··· Material for this task ···
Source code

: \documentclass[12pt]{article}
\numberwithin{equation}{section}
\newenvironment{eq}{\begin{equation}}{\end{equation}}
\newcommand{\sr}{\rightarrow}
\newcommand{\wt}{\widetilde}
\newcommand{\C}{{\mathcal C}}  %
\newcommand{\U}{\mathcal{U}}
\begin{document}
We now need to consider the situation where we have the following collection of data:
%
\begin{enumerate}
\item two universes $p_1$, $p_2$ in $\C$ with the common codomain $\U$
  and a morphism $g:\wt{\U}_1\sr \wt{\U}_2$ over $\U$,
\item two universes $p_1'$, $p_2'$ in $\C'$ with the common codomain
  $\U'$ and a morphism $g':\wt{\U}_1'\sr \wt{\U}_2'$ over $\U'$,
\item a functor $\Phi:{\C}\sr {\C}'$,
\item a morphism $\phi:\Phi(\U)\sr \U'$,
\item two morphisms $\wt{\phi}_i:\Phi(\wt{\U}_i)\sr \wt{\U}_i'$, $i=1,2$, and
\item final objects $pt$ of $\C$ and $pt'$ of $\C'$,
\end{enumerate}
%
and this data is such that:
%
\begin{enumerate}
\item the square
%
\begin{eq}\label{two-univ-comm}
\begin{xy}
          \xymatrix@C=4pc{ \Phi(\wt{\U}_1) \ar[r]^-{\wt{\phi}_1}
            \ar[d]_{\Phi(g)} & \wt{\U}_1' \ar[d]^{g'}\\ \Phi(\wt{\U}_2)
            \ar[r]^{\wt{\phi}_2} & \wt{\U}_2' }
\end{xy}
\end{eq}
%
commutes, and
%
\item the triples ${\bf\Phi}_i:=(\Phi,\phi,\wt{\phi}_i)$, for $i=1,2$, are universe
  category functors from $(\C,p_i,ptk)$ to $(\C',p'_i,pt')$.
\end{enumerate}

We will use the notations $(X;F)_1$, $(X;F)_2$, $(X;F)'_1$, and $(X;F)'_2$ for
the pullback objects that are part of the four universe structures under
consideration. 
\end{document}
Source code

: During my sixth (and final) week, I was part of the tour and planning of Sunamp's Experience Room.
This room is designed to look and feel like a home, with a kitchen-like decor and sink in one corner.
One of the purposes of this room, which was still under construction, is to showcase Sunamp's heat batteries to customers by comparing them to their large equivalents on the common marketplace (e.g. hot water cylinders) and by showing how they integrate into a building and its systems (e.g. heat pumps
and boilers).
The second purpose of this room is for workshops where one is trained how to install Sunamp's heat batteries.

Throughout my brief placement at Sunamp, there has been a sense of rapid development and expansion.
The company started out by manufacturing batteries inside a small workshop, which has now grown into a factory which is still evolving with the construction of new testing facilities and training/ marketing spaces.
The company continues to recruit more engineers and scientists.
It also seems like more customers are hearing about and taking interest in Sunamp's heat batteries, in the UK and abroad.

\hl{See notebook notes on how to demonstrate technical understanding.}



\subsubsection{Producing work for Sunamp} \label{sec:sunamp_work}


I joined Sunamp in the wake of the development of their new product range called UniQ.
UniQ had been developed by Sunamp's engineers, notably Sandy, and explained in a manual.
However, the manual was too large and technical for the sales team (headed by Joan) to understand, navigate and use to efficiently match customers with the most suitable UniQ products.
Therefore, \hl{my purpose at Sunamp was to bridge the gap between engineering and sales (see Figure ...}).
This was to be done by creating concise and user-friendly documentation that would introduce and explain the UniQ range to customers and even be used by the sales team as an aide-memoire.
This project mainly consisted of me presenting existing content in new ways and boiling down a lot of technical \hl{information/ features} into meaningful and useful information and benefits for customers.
···
# [Exercise directions]
Look above for the line with "and this data" and the line with "This room is designed"; transcribe both and all lines in between, exactly, and nothing else.

# [Reply to the exercise]
and this data is such that:
%
\begin{enumerate}
\item the square
%
\begin{eq}\label{two-univ-comm}
\begin{xy}
          \xymatrix@C=4pc{ \Phi(\wt{\U}_1) \ar[r]^-{\wt{\phi}_1}
            \ar[d]_{\Phi(g)} & \wt{\U}_1' \ar[d]^{g'}\\ \Phi(\wt{\U}_2)
            \ar[r]^{\wt{\phi}_2} & \wt{\U}_2' }
\end{xy}
\end{eq}
%
commutes, and
%
\item the triples ${\bf\Phi}_i:=(\Phi,\phi,\wt{\phi}_i)$, for $i=1,2$, are universe
  category functors from $(\C,p_i,ptk)$ to $(\C',p'_i,pt')$.
\end{enumerate}

We will use the notations $(X;F)_1$, $(X;F)_2$, $(X;F)'_1$, and $(X;F)'_2$ for
the pullback objects that are part of the four universe structures under
consideration. 
\end{document}
Source code

: During my sixth (and final) week, I was part of the tour and planning of Sunamp's Experience Room.
This room is designed to look and feel like a home, with a kitchen-like decor and sink in one corner.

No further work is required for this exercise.